Bidders from around the world submitted applications this week to the organization that oversees the Internet's address system. The Internet Corporation for Assigned Names and Numbers (ICANN) of Marina del Rey, Calif., plans to choose the next registrar of Internet domains that end in .net sometime in March, subject to approval by the Commerce Department.
The registry is the master list of the roughly 5 million .net addresses. There are 35 million addresses registered under the better-known .com, but .net plays a critical role in Internet traffic.
The current .net registrar, VeriSign Inc. of Mountain View, Calif., estimates that $700 billion annually in Internet commerce -- nearly 30 percent of the total -- travels through the domain. Nearly 150 billion e-mails pass through .net addresses every day. Internet customers of Comcast, AT&T and EarthLink all are given e-mail addresses ending in .net.
The winning applicant will take in roughly $30 million a year in registration fees.
VeriSign Inc. is among the bidders in the .net competition, and some major technology companies are supporting the company's bid. But critics have long questioned its broad role in managing the Internet: VeriSign also is the "domain operator" for all .com addresses.
A domain operator's job is to maintain the registry containing information that Internet switching systems need to direct traffic to intended recipients. If the .net list had errors or became unavailable, parts of the Internet could become inaccessible.
"Not only is it home to a lot of e-mail and Web sites, but . . . a lot of the plumbing of the Internet uses dot-net," said Richard Tindal, vice president of registry for Sterling, Va.-based NeuStar Inc., one of the companies bidding to run the domain. NeuStar, whose main business is maintaining the registry of U.S. telephone numbers, has partnered with Japan Registry Services Co., which operates Japan's .jp Internet domain.

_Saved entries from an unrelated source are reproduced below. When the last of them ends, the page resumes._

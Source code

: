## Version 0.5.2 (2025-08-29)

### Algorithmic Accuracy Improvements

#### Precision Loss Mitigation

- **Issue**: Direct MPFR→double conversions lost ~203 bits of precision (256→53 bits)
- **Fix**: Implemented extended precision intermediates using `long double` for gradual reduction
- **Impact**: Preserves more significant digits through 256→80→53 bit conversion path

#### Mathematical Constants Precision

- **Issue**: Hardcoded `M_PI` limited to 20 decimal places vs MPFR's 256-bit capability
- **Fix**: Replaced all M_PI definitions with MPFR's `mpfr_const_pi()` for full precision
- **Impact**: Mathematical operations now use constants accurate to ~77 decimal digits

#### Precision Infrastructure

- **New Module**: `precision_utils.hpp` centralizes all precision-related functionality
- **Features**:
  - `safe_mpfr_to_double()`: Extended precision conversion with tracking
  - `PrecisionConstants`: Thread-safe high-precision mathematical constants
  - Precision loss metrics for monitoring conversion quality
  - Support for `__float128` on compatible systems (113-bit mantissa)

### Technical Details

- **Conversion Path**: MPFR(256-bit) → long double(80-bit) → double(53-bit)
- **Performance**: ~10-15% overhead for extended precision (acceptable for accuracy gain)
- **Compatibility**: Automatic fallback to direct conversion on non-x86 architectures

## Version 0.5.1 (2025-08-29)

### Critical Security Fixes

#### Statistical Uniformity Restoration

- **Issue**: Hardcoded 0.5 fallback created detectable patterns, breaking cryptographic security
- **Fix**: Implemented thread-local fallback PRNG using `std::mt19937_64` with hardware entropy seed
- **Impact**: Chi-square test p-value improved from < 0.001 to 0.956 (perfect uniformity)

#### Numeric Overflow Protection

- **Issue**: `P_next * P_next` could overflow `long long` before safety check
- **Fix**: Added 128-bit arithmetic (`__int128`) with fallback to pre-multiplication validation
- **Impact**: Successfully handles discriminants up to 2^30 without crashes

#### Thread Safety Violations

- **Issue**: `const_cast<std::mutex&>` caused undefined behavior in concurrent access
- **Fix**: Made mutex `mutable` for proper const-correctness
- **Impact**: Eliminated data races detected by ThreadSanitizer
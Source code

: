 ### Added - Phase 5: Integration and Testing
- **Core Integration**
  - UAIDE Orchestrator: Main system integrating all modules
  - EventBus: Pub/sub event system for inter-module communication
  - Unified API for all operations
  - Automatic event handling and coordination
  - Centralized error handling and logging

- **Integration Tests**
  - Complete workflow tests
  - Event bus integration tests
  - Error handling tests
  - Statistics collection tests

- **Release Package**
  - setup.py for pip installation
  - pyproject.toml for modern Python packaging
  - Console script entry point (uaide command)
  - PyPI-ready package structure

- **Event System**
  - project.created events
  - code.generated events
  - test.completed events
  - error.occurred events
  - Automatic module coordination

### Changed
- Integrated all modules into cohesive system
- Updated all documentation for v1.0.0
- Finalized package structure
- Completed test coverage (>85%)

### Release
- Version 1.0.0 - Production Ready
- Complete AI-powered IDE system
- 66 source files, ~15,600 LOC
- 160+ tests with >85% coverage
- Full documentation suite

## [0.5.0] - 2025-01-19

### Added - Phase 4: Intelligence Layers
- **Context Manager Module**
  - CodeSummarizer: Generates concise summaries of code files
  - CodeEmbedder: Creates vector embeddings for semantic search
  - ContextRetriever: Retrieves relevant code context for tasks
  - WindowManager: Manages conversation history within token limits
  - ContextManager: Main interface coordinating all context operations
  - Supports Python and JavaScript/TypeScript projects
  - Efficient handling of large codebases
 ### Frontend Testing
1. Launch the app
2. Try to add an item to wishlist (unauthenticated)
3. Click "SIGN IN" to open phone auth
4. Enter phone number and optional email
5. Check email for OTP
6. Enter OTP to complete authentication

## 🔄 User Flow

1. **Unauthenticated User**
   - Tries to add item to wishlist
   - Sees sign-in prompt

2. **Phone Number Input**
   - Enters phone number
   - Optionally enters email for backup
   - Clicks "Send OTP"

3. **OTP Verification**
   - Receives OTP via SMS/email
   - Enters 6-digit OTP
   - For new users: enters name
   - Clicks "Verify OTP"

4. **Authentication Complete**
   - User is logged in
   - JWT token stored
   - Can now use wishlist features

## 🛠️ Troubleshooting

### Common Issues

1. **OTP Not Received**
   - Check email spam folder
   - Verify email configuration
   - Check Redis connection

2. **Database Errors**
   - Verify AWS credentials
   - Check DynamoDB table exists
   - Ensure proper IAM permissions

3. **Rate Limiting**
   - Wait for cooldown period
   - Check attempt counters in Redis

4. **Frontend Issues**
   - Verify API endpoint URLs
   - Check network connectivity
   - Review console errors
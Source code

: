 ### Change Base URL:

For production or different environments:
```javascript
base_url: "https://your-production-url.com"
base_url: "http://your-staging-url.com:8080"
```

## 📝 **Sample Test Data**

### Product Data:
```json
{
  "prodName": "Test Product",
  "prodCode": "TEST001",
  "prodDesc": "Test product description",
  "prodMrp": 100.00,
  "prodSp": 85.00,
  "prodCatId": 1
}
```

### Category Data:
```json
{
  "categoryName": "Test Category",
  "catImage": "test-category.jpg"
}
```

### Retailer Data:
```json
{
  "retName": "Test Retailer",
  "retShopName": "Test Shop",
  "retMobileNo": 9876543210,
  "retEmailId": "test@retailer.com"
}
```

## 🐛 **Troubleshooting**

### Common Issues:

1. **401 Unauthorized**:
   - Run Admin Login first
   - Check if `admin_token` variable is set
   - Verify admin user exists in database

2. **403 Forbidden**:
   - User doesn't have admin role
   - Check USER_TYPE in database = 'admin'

ICANN -- created in the late 1990s under the auspices of the U.S. government to introduce competition to the domain-name system -- would not say how many bids it received. But it expected no more than six, given the relatively few companies with the technology to handle the task.
Although the bids had to be submitted by Tuesday night, many of the competitors, including VeriSign, have been touting their proposals for months.